Alan Kohler has published a detailed article at The ABC decrying the impact that record low deposit rates is having on retirees, claiming that “retirees are collateral damage” in the Reserve Bank of Australia’s (RBA) war against low inflation:

I think retirees are mostly just collateral damage in the war against low inflation. They happen to be in the way of the RBA’s efforts to get borrowers to spend and/or borrow more, the idea being that there are fewer retirees being impoverished and spending less than there are borrowers spending more…

RBA Governor Philip Lowe says interest rates are likely to stay where they are until 2024; it looks like being a long winter.

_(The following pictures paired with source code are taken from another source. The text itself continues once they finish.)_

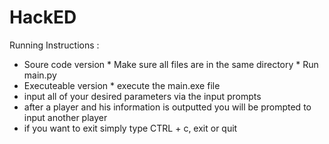 # HackED

Running Instructions :
   * Soure code version
    * Make sure all files are in the same directory
    * Run main.py
   * Executeable version
    * execute the main.exe file
   * input all of your desired parameters via the input prompts
   * after a player and his information is outputted you will be prompted to input another player
   * if you want to exit simply type CTRL + c, exit or quit
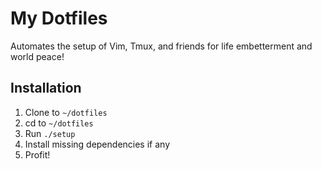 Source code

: My Dotfiles
===========

Automates the setup of Vim, Tmux, and friends for life embetterment and world peace!

Installation
------------

1. Clone to `~/dotfiles`
2. cd to `~/dotfiles`
3. Run `./setup`
4. Install missing dependencies if any
5. Profit!
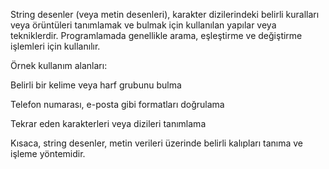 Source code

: String desenler (veya metin desenleri), karakter dizilerindeki belirli kuralları veya örüntüleri tanımlamak ve bulmak için kullanılan yapılar veya tekniklerdir. Programlamada genellikle arama, eşleştirme ve değiştirme işlemleri için kullanılır.

Örnek kullanım alanları:

Belirli bir kelime veya harf grubunu bulma

Telefon numarası, e-posta gibi formatları doğrulama

Tekrar eden karakterleri veya dizileri tanımlama

Kısaca, string desenler, metin verileri üzerinde belirli kalıpları tanıma ve işleme yöntemidir.
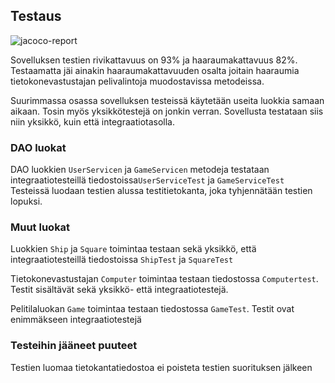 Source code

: ## Testaus

![jacoco-report](https://user-images.githubusercontent.com/52420413/146794202-5fd9b354-6607-4a46-9db1-97a6e48b1462.png)

Sovelluksen testien rivikattavuus on 93% ja haaraumakattavuus 82%. Testaamatta jäi ainakin haaraumakattavuuden osalta joitain haaraumia tietokonevastustajan pelivalintoja
muodostavissa metodeissa. 

Suurimmassa osassa sovelluksen testeissä käytetään useita luokkia samaan aikaan. Tosin myös yksikkötestejä on jonkin verran. Sovellusta testataan siis niin  yksikkö, kuin että integraatiotasolla. 

### DAO luokat
DAO luokkien `UserServicen` ja  `GameServicen` metodeja testataan integraatiotesteillä tiedostoissa`UserServiceTest` ja `GameServiceTest` 
Testeissä luodaan testien alussa testitietokanta, joka tyhjennätään testien lopuksi. 

### Muut luokat

Luokkien `Ship` ja `Square` toimintaa testaan sekä yksikkö, että integraatiotesteillä tiedostoissa `ShipTest` ja `SquareTest`

Tietokonevastustajan `Computer` toimintaa testaan tiedostossa `Computertest`. Testit sisältävät sekä yksikkö- että integraatiotestejä.

Pelitilaluokan `Game` toimintaa testaan tiedostossa `GameTest`. Testit ovat enimmäkseen integraatiotestejä

### Testeihin jääneet puuteet
Testien luomaa tietokantatiedostoa ei poisteta testien suorituksen jälkeen
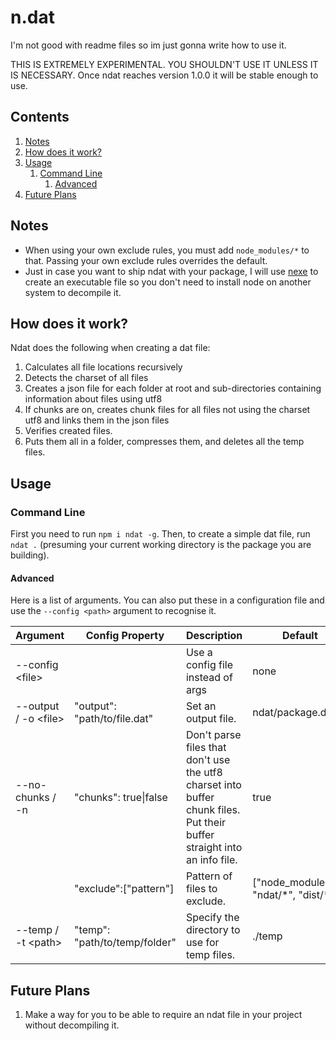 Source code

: # n.dat

I'm not good with readme files so im just gonna write how to use it.

THIS IS EXTREMELY EXPERIMENTAL. YOU SHOULDN'T USE IT UNLESS IT IS NECESSARY. Once ndat reaches version 1.0.0 it will be stable enough to use.

## Contents
1. [Notes](#notes)
2. [How does it work?](#how-does-it-work)
3. [Usage](#usage)
    1. [Command Line](#command-line)
        1. [Advanced](#advanced)
4. [Future Plans](#future-plans)

## Notes
 - When using your own exclude rules, you must add `node_modules/*` to that. Passing your own exclude rules overrides the default.
 - Just in case you want to ship ndat with your package, I will use [nexe](https://github.com/nexe/nexe) to create an executable file so you don't need to install node on another system to decompile it.

## How does it work?
Ndat does the following when creating a dat file:
1. Calculates all file locations recursively
2. Detects the charset of all files
3. Creates a json file for each folder at root and sub-directories containing information about files using utf8
4. If chunks are on, creates chunk files for all files not using the charset utf8 and links them in the json files
5. Verifies created files.
6. Puts them all in a folder, compresses them, and deletes all the temp files.


## Usage

### Command Line
First you need to run `npm i ndat -g`. Then, to create a simple dat file, run `ndat .` (presuming your current working directory is the package you are building).

#### Advanced
Here is a list of arguments. You can also put these in a configuration file and use the `--config <path>` argument to recognise it.

| **Argument** | **Config Property** | **Description** | **Default** |
|---|---|---|---|
| \-\-config \<file\> |  | Use a config file instead of args | none |
| \-\-output / \-o \<file\> | "output": "path/to/file\.dat" | Set an output file\. | ndat/package\.dat |
| \-\-no\-chunks / \-n | "chunks": true\|false | Don't parse files that don't use the utf8 charset into buffer chunk files\. Put their buffer straight into an info file\. | true |
|  | "exclude":\["pattern"\] | Pattern of files to exclude\. | \["node\_modules/\*", "ndat/\*", "dist/\*"\] |
| \-\-temp / \-t \<path\> | "temp": "path/to/temp/folder" | Specify the directory to use for temp files\. | \./temp |

## Future Plans
1. Make a way for you to be able to require an ndat file in your project without decompiling it.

Superficially, Kohler has a good point. The RBA’s indicator deposit rates have fallen to record lows.

The average 1-month term deposit rate was just 0.05% in February, while the average 3-month and 6-month term deposits averaged only 0.10% and 0.20% respectively:

Average short-term deposit rates fell to a record low in February 2021.

At the longer end of the curve, rates on 1-year and 3-year term deposits fetched only 0.30% and 0.35% respectively in February:

Longer-term deposit rates remained at a record low in February 2021.

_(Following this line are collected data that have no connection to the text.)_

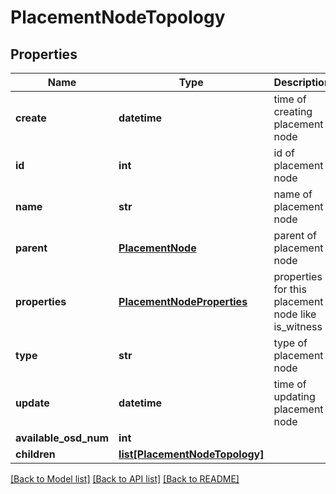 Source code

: # PlacementNodeTopology

## Properties
Name | Type | Description | Notes
------------ | ------------- | ------------- | -------------
**create** | **datetime** | time of creating placement node | [optional] 
**id** | **int** | id of placement node | [optional] 
**name** | **str** | name of placement node | [optional] 
**parent** | [**PlacementNode**](PlacementNode.md) | parent of placement node | [optional] 
**properties** | [**PlacementNodeProperties**](PlacementNodeProperties.md) | properties for this placement node like is_witness | [optional] 
**type** | **str** | type of placement node | [optional] 
**update** | **datetime** | time of updating placement node | [optional] 
**available_osd_num** | **int** |  | [optional] 
**children** | [**list[PlacementNodeTopology]**](PlacementNodeTopology.md) |  | [optional] 

[[Back to Model list]](../README.md#documentation-for-models) [[Back to API list]](../README.md#documentation-for-api-endpoints) [[Back to README]](../README.md)


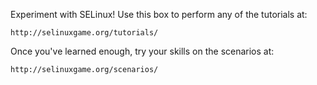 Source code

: 

Experiment with SELinux! Use this box to perform any of the tutorials at:

    http://selinuxgame.org/tutorials/


Once you've learned enough, try your skills on the scenarios at:

    http://selinuxgame.org/scenarios/

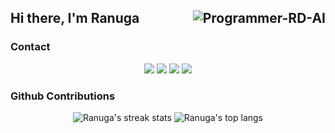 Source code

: ## Hi there, I'm Ranuga <img align="right" src="https://komarev.com/ghpvc/?username=Programmer-RD-AI" alt="Programmer-RD-AI" />

### Contact
<p align="center">
<a href="https://www.linkedin.com/in/programmer-rd-ai/"><img src="https://img.shields.io/badge/-LinkedIn-0077B5?style=flat-square&logo=linkedin&logoColor=white&height=20" /></a>
<a href="https://www.kaggle.com/programmerrdai"><img src="https://img.shields.io/badge/-Kaggle-20BEFF?style=flat-square&logo=kaggle&logoColor=white&height=20" /></a>
<a href="mailto:go2ranuga@gmail.com"><img src="https://img.shields.io/badge/-Email-D14836?style=flat-square&logo=gmail&logoColor=white&height=20" /></a>
<a href="https://huggingface.co/Programmer-RD-AI"><img src="https://img.shields.io/badge/-HuggingFace-FFD21E?style=flat-square&logo=huggingface&logoColor=black&height=20" /></a>
</p>

### Github Contributions

<p align="center">
  <div align="center">
    <img align="" src="https://github-readme-stats.vercel.app/api?username=Programmer-RD-AI&show_icons=true&include_all_commits=true&theme=dark&hide_border=true" alt="Ranuga's streak stats"/>
    <img align="" src="https://github-readme-stats.vercel.app/api/top-langs/?username=Programmer-RD-AI&layout=compact&theme=dark&hide_border=true" alt="Ranuga's top langs"/>
  </div>
</p>
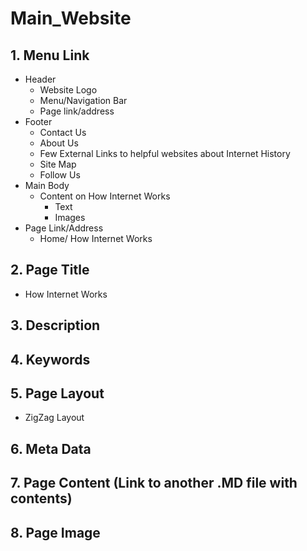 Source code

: # Main_Website

## 1. Menu Link
* Header
  * Website Logo
  * Menu/Navigation Bar
  * Page link/address
* Footer
  * Contact Us
  * About Us
  * Few External Links to helpful websites about Internet History
  * Site Map
  * Follow Us
* Main Body
  * Content on How Internet Works
    * Text
    * Images  
* Page Link/Address
  * Home/ How Internet Works

## 2. Page Title
* How Internet Works

## 3. Description

## 4. Keywords

## 5. Page Layout
* ZigZag Layout

## 6. Meta Data

## 7. Page Content (Link to another .MD file with contents)

## 8. Page Image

Whereas the average rate across all deposit terms was a record low 0.20% in February 2020, a huge change from the 5.20% earned when the Global Financial Crisis hit in June 2008.

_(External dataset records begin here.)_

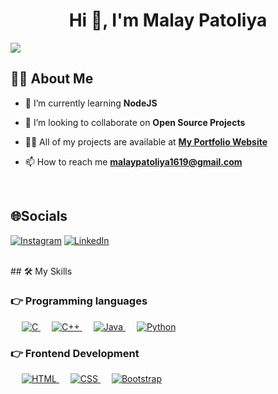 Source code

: ## <h1 align="center">Hi 👋, I'm Malay Patoliya</h1>

[![](https://visitcount.itsvg.in/api?id=yashghori&icon=0&color=1)](https://visitcount.itsvg.in)

## 🙋‍♂️ About Me
- 🌱 I’m currently learning **NodeJS**

- 👯 I’m looking to collaborate on **Open Source Projects**

- 👨‍💻 All of my projects are available at **[My Portfolio Website](https://www.malaypatoliya.me/)**

- 📫 How to reach me **malaypatoliya1619@gmail.com**

<br>

## 🌐Socials

[![Instagram](https://img.shields.io/badge/Instagram-%23E4405F.svg?logo=Instagram&logoColor=white)](https://www.instagram.com/malay_patoliya/) [![LinkedIn](https://img.shields.io/badge/LinkedIn-%230077B5.svg?logo=linkedin&logoColor=white)](https://www.linkedin.com/in/malay-patoliya/)

<br />
## 🛠️ My Skills

### 👉 Programming languages

<p align="left"> 
  &emsp; 
  <a href="https://www.cprogramming.com/" target="_blank"> 
    <img alt="C" src="https://img.shields.io/badge/C%20-%232370ED.svg?logo=c&logoColor=white">
  </a> 
  &emsp;
  <a href="https://www.w3schools.com/cpp/" target="_blank"> 
    <img alt="C++" src="https://img.shields.io/badge/C++%20-%2300599C.svg?logo=c%2B%2B&logoColor=white">
  </a> 
  &emsp;
  <a href="https://www.java.com" target="_blank"> 
    <img alt="Java" src="https://img.shields.io/badge/Java-%23007396.svg?logo=java&logoColor=white">
  </a>
  &emsp;
   <a href="https://www.python.org" target="_blank">
    <img alt="Python" src="https://img.shields.io/badge/Python%20-%2314354C.svg?logo=python&logoColor=white">
  </a>
</p>

### 👉 Frontend Development
<p align="left"> 
  &emsp; 
  <a href="https://www.w3.org/html/" target="_blank"> 
   <img alt="HTML" src="https://img.shields.io/badge/HTML5%20-%23E34F26.svg?logo=html5&logoColor=white">
  </a>   
  &emsp;
  <a href="https://www.w3schools.com/css/" target="_blank">
    <img alt="CSS" src="https://img.shields.io/badge/CSS%20-%231572B6.svg?logo=css3&logoColor=white">
  </a> 
   &emsp;
  <a href="https://getbootstrap.com" target="_blank"> 
    <img alt="Bootstrap" src="https://img.shields.io/badge/Bootstrap-%23563D7C.svg?style=flat&logo=bootstrap&logoColor=white"/>
  </a>
</p>
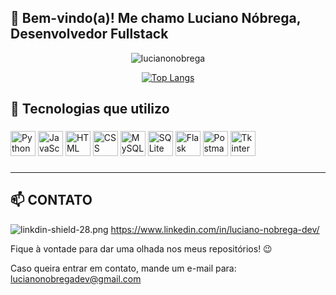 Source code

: ## 👋 Bem-vindo(a)! Me chamo Luciano Nóbrega, Desenvolvedor Fullstack

<div align="center">

![lucianonobrega](https://github-readme-stats.vercel.app/api?username=lucianonobrega&show_icons=true&theme=radical)

[![Top Langs](https://github-readme-stats.vercel.app/api/top-langs/?username=lucianonobrega)](https://github.com/lucianonobrega/github-readme-stats)

</div>

###

<h2 align="left">🚀 Tecnologias que utilizo</h2>

###

<div align="left">
  <img src="https://cdn.jsdelivr.net/gh/devicons/devicon/icons/python/python-original.svg" width="40" height="40" alt="Python" title="Python">
  <img src="https://cdn.jsdelivr.net/gh/devicons/devicon/icons/javascript/javascript-original.svg" width="40" height="40" alt="JavaScript" title="JavaScript">
  <img src="https://cdn.jsdelivr.net/gh/devicons/devicon/icons/html5/html5-original.svg" width="40" height="40" alt="HTML" title="HTML">
  <img src="https://cdn.jsdelivr.net/gh/devicons/devicon/icons/css3/css3-original.svg" width="40" height="40" alt="CSS" title="CSS">
  <img src="https://cdn.jsdelivr.net/gh/devicons/devicon/icons/mysql/mysql-original.svg" width="40" height="40" alt="MySQL" title="MySQL">
  <img src="https://cdn.jsdelivr.net/gh/devicons/devicon/icons/sqlite/sqlite-original.svg" width="40" height="40" alt="SQLite" title="SQLite">
  <img src="https://cdn.jsdelivr.net/gh/devicons/devicon/icons/flask/flask-original.svg" width="40" height="40" alt="Flask" title="Flask">
  <img src="https://cdn.jsdelivr.net/gh/devicons/devicon/icons/postman/postman-original.svg" width="40" height="40" alt="Postman" title="Postman">
  <img src="https://w7.pngwing.com/pngs/679/344/png-transparent-wing-ide-integrated-development-environment-python-computer-software-eric-raspberry-miscellaneous-monochrome-computer-program.png" width="40" height="40" alt="Tkinter" title="Tkinter">
</div>


###



___
## 📫 CONTATO
![linkdin-shield-28.png](https://i.postimg.cc/c4NshDwG/linkdin-shield-28.png)[](https://br.linkedin.com/in/luciano-n%C3%B3brega-dev)
https://www.linkedin.com/in/luciano-nobrega-dev/

Fique à vontade para dar uma olhada nos meus repositórios! 😉

Caso queira entrar em contato, mande um e-mail para: lucianonobregadev@gmail.com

So yes, savers are being adversely impacted by record low rates, and most of these are retirees. But the equation is not that simple.

Retirees also have by far the highest home ownership rates in the nation at over 80%, according to the latest Census:

Australian home ownership rates

82% of people aged over 65 owned their home at the 2016 Census.

Thus, retirees will have enjoyed large gains in wealth (not to mention shares) from the latest surge in the property (and share) market. This wealth can easily be ‘cashed-in’ via the Pension Loan Scheme – the government’s reverse mortgage program.

We should also remember that Australians aged 65 and over have enjoyed by far the biggest wealth gains over recent decades, according to the Household, Income and Labour Dynamics in Australia (HILDA) survey:

Prior to 2010, the median wealth of people aged 65 to 74 was less than that of those aged 45 to 54, but by 2010 the median wealth of the 65 to 74 age group had overtaken the median wealth of those aged 45 to 54. This reflects the very strong growth in median wealth between 2002 and 2018 for the 65 to 74 age group, with the median increasing by 98.1%. Growth was also strong for the oldest age group, increasing by 83.4% between 2002 and 2018.

In short, while Australia’s retirees may be disadvantaged by low deposit rates, they are gaining elsewhere and remain the luckiest cohort in Australia.